TikTok and self-diagnosis
You talked about TikTok and how frustrating you find it, seeing people doing posts, self-diagnosing themselves with serious mental health conditions like BPD — the “oh I get anxious and I wanted to kill myself once so I must have BPD” brigade.
I can see why this would irritate you. The not understanding. The seeming desire to jump on a bandwagon. The undeserving taking a slice of your pie.
But I also hate pecking orders of distress. The way people like to judge suffering and decide whether it is ‘better’ or ‘worse’ than an imaginary legion of others. It wouldn’t be so bad if these judgements were kept private, but they never are. People feel honour-bound to tell you your suffering isn’t as bad as someone else’s. You get put in your place — usually to shut you up.
I say this because it’s definitely not just you who judges, I do it — we all do. It has been part of society since forever. Perhaps it’s worse now because of social media. I don’t know. What I do know is that it needs to stop. There has to be another way.
A spectrum, not a tick box
I reflected on this new way of thinking about personality disorder — how it is now to be seen as a spectrum, not a tick box. This new framework may be more accurate but I fear it will turn people’s suffering into one long pecking order of distress.
Given that the NHS has limited resources, how will decisions be made as to whether you qualify for treatment for a personality disorder? How far down the continuum will you need to be? Will there be a magic algorithm that sifts through all the crisis team referrals and the hospitalisations and decides who is deserving? Not saying the system is any better now of course, but if the system is going to change, I’d like it to be for the better.
TikTok and your diagnosis
But then you talked about how TikTok was useful in your own journey to diagnosis.
You were at college and struggling and saw all these videos where people were describing what they felt and did. They called it BPD and you thought they meant bipolar. But when you looked up bipolar specifically, you thought: this isn’t me. So you were confused, and you talked to me about it.
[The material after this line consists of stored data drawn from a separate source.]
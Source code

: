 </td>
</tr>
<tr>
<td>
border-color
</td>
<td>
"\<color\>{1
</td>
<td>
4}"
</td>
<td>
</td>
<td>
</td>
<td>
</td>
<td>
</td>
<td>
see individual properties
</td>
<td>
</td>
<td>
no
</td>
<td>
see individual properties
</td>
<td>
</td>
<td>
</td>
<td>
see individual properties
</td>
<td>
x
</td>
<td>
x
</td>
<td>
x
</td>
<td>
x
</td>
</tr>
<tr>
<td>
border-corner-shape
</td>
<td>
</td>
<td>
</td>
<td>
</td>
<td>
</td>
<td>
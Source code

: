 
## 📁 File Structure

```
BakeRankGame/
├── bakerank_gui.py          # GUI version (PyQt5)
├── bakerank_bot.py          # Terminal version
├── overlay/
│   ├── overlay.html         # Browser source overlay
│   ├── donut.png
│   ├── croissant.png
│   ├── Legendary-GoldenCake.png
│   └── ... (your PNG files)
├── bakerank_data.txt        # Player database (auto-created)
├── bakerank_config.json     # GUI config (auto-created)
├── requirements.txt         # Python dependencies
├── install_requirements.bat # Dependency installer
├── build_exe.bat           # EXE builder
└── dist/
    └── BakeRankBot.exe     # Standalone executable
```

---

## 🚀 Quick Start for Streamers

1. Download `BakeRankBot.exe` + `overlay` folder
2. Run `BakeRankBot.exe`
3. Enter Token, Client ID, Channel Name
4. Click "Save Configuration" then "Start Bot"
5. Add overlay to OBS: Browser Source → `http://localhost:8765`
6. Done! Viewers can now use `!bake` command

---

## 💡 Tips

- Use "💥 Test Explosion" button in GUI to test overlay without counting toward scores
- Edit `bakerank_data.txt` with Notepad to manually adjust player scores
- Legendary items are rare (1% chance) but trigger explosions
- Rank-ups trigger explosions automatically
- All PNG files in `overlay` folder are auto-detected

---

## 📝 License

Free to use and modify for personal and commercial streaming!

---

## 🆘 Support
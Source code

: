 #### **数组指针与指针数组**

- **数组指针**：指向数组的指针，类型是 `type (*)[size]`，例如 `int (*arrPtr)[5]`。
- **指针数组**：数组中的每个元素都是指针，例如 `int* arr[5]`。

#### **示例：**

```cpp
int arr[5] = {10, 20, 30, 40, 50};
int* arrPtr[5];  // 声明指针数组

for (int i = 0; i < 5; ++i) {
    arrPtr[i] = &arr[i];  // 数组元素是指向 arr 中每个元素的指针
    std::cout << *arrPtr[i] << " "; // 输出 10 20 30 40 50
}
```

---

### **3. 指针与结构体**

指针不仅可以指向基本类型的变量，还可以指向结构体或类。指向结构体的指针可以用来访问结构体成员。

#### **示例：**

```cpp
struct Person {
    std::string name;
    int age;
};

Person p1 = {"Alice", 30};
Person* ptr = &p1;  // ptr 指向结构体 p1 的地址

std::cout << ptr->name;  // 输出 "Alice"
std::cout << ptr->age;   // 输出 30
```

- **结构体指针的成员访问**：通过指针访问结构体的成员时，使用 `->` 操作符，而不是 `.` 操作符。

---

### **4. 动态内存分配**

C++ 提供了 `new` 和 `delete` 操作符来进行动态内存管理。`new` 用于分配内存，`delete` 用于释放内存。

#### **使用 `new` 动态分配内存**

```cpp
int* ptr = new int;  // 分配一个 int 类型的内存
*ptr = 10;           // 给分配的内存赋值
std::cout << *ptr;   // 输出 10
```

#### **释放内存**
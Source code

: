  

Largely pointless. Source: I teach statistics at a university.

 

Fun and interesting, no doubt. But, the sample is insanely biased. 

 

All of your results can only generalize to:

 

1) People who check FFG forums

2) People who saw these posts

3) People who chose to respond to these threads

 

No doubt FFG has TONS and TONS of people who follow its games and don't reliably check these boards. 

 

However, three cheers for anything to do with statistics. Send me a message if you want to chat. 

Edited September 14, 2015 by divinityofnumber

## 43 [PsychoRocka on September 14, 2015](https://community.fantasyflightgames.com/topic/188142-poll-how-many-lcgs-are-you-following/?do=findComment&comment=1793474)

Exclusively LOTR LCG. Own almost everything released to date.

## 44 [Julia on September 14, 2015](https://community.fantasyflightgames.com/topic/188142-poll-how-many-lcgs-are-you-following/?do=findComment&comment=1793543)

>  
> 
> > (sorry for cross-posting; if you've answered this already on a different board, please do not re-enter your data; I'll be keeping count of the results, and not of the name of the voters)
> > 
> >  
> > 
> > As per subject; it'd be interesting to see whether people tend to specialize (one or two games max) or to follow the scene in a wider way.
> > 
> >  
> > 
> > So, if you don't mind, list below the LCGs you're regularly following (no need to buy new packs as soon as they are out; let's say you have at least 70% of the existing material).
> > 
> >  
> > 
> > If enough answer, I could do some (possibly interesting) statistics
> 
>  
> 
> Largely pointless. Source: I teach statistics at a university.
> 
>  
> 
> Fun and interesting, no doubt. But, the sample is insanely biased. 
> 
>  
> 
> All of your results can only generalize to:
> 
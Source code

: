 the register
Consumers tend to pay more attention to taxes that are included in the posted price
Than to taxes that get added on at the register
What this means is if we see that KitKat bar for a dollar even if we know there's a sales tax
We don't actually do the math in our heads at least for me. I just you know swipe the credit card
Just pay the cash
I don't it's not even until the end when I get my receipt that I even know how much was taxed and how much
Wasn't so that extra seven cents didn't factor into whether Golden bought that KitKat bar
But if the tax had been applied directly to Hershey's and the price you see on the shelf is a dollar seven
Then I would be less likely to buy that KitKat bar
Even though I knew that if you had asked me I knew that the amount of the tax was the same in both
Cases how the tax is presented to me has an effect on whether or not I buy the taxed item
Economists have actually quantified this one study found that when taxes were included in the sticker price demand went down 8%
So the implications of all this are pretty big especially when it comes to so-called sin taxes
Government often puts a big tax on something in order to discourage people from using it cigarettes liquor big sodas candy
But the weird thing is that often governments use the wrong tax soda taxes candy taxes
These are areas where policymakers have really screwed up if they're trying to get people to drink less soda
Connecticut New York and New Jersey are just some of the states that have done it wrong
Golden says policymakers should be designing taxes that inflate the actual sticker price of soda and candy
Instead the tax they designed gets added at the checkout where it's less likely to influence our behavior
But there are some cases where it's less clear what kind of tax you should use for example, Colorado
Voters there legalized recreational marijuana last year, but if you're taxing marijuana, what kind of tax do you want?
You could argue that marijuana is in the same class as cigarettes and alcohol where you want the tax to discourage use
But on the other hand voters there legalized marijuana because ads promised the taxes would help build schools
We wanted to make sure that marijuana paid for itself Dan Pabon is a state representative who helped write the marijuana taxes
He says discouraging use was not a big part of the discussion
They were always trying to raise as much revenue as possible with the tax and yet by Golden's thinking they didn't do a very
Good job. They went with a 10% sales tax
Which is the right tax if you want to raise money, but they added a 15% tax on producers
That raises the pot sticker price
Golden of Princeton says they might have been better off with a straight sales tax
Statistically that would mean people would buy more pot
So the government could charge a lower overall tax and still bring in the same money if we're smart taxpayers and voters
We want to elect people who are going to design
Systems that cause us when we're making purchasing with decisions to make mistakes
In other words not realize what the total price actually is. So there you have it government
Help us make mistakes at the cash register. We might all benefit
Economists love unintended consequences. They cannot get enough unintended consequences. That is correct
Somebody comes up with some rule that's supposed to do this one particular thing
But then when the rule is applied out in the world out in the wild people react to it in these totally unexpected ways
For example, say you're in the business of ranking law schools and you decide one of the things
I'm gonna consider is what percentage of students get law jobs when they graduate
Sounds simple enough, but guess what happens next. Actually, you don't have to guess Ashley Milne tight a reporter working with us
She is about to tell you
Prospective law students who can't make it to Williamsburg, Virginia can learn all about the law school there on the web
I said BPD stands for Borderline Personality Disorder, not bipolar. That you having a BPD diagnosis was something I’d discussed with CAMHS a few years before, but they were reluctant to assess you at that age because emotional intensity and instability can look like ‘normal teenage’ stuff. But that maybe it was time to get you properly assessed – you were 19 at the time.
So I found a psychiatrist privately. Things were so bad I didn’t want to wait months or possibly years to find this out. And hey presto, we’d both been correct. Or rather, the psychiatrist agreed with us. She diagnosed you as having BPD.
Diluting the experience
The other thing you said that gave me pause: you refused to believe the 1 in 10 statistic because if it was true, it would give people an excuse to treat it as less serious. Like the volume somehow diluted the severity of experience.
And maybe what you were really reacting to wasn’t the statistic at all, but the risk that other people would use it against you. That they’d hear “mainstream” and translate it as: Not that bad. Not that urgent. Not worth resources.
Bandages
It made me think of the times we used to go to therapy after I adopted you. When we got ready for the journey home, you’d sometimes fake a fall and insist on bandages for an “injured” limb.
Even when we all knew what you were doing, you still needed it. Because pain that can’t be seen has a habit of being doubted.
Mental ill-health and trauma can feel brutally lonely for that reason: it’s invisible. And you found a clever way of making the invisible visible.
You’ve fought so hard to get me — and others — to understand how serious your pain is. So I can see why anything that hints your suffering is now commonplace might feel like it’s pushing you back into being unseen.
But what if….
… there are hundreds of thousands of young women like you out there — suffering and not being understood?
Maybe at the heart of this is a dialectical truth: you can be desperately unwell — and you can be one of many. Both things can be true at the same time.
If 1 in 10 young women do have BPD, that statistic doesn’t make it trivial. It makes it very, very urgent.